Neoperiapt currently has a very good article posted up about Abu Gonzales and his statements that the writ of habeus corpus is not a constitutional guarantee. Neoperiapt cites a fairly old case, Ex Parte Bollinger, which says that Art. I, s.9, c.2 of the U.S. Constitution does not actually guarantee the existence of a writ of Habeus Corpus. Given that this decision was authored by Justice Marshall, it is entitled to great deference in my opinion. (This is the same Justice Marshall who decided Marbury v. Madison - yeah, THAT Justice Marshall.)
But, there is a case of more recent vintage, INS v. St. Cyr, 533 US 289 (2001). In St. Cyr, a 5-4 decision, Justice Stevens wrote in the majority opinion that "at the absolute minimum, the Suspension Clause [Art. I, s.9, c.2] protects the writ 'as it existed in 1789'" (citing Felker v. Turpin, 518 US 651 (1996).
You can already guess who the dissenting Justices were, right? Luckily, O'Connor was one of the dissenting Justices, so "Strip Search" Sammy Alito can't swing the vote. And Roberts may even swing the other way (hey, I can dream right?).

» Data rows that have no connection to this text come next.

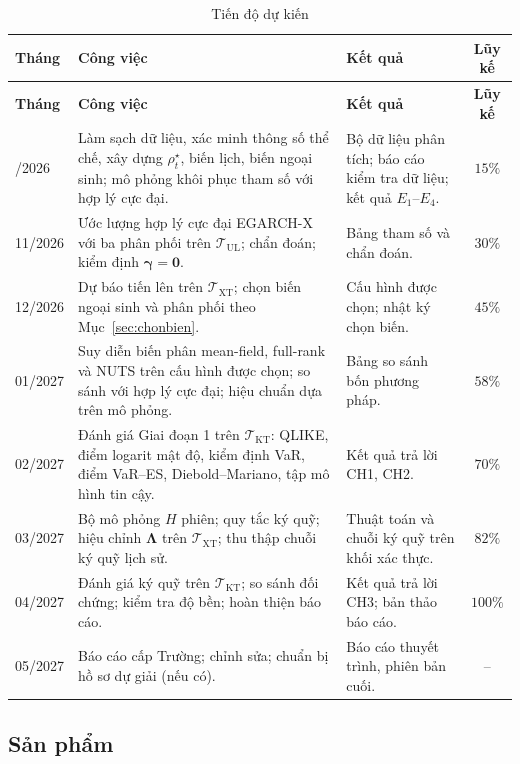 \documentclass[12pt,a4paper]{article}
\theoremstyle{definition}
\theoremstyle{remark}
\newcommand{\bgamma}{\boldsymbol{\gamma}}
\newcommand{\bLambda}{\boldsymbol{\Lambda}}
\begin{document}
\begin{longtable}{@{}p{1.5cm}p{7.9cm}p{3.6cm}c@{}}
\caption{Tiến độ dự kiến}\label{tab:tiendo}\\
\toprule
\textbf{Tháng} & \textbf{Công việc} & \textbf{Kết quả} & \textbf{Lũy kế} \\
\midrule
\endfirsthead
\toprule
\textbf{Tháng} & \textbf{Công việc} & \textbf{Kết quả} & \textbf{Lũy kế} \\
\midrule
\endhead
\bottomrule
\endfoot
10/2026 & Làm sạch dữ liệu, xác minh thông số thể chế, xây dựng $\rho^{\star}_t$, biến lịch, biến ngoại sinh; mô phỏng khôi phục tham số với hợp lý cực đại. & Bộ dữ liệu phân tích; báo cáo kiểm tra dữ liệu; kết quả $E_1$--$E_4$. & $15\%$ \\
11/2026 & Ước lượng hợp lý cực đại EGARCH-X với ba phân phối trên $\mathcal T_{\mathrm{UL}}$; chẩn đoán; kiểm định $\bgamma=\mathbf 0$. & Bảng tham số và chẩn đoán. & $30\%$ \\
12/2026 & Dự báo tiến lên trên $\mathcal T_{\mathrm{XT}}$; chọn biến ngoại sinh và phân phối theo Mục~\ref{sec:chonbien}. & Cấu hình được chọn; nhật ký chọn biến. & $45\%$ \\
01/2027 & Suy diễn biến phân mean-field, full-rank và NUTS trên cấu hình được chọn; so sánh với hợp lý cực đại; hiệu chuẩn dựa trên mô phỏng. & Bảng so sánh bốn phương pháp. & $58\%$ \\
02/2027 & Đánh giá Giai đoạn 1 trên $\mathcal T_{\mathrm{KT}}$: QLIKE, điểm logarit mật độ, kiểm định VaR, điểm VaR--ES, Diebold--Mariano, tập mô hình tin cậy. & Kết quả trả lời CH1, CH2. & $70\%$ \\
03/2027 & Bộ mô phỏng $H$ phiên; quy tắc ký quỹ; hiệu chỉnh $\bLambda$ trên $\mathcal T_{\mathrm{XT}}$; thu thập chuỗi ký quỹ lịch sử. & Thuật toán và chuỗi ký quỹ trên khối xác thực. & $82\%$ \\
04/2027 & Đánh giá ký quỹ trên $\mathcal T_{\mathrm{KT}}$; so sánh đối chứng; kiểm tra độ bền; hoàn thiện báo cáo. & Kết quả trả lời CH3; bản thảo báo cáo. & $100\%$ \\
05/2027 & Báo cáo cấp Trường; chỉnh sửa; chuẩn bị hồ sơ dự giải (nếu có). & Báo cáo thuyết trình, phiên bản cuối. & -- \\
\end{longtable}

\subsection{Sản phẩm}
\end{document}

Thus the most recent case on point says that at the very least, the Suspension Clause says that Habeus cannot be rolled back to pre-1789 protections. (By the way, the 1789 version of Habeus isn't that great, but it does beat no Habeus.) At best then, for now, the Congress can tinker with the exact mechanics of habeus, but cannot eliminate it all together. Thus, the Court through Justice Steven's decision has limited the effects of the venerable Bollinger decision with respect to using that decision to affect an elimination of habeus altogether.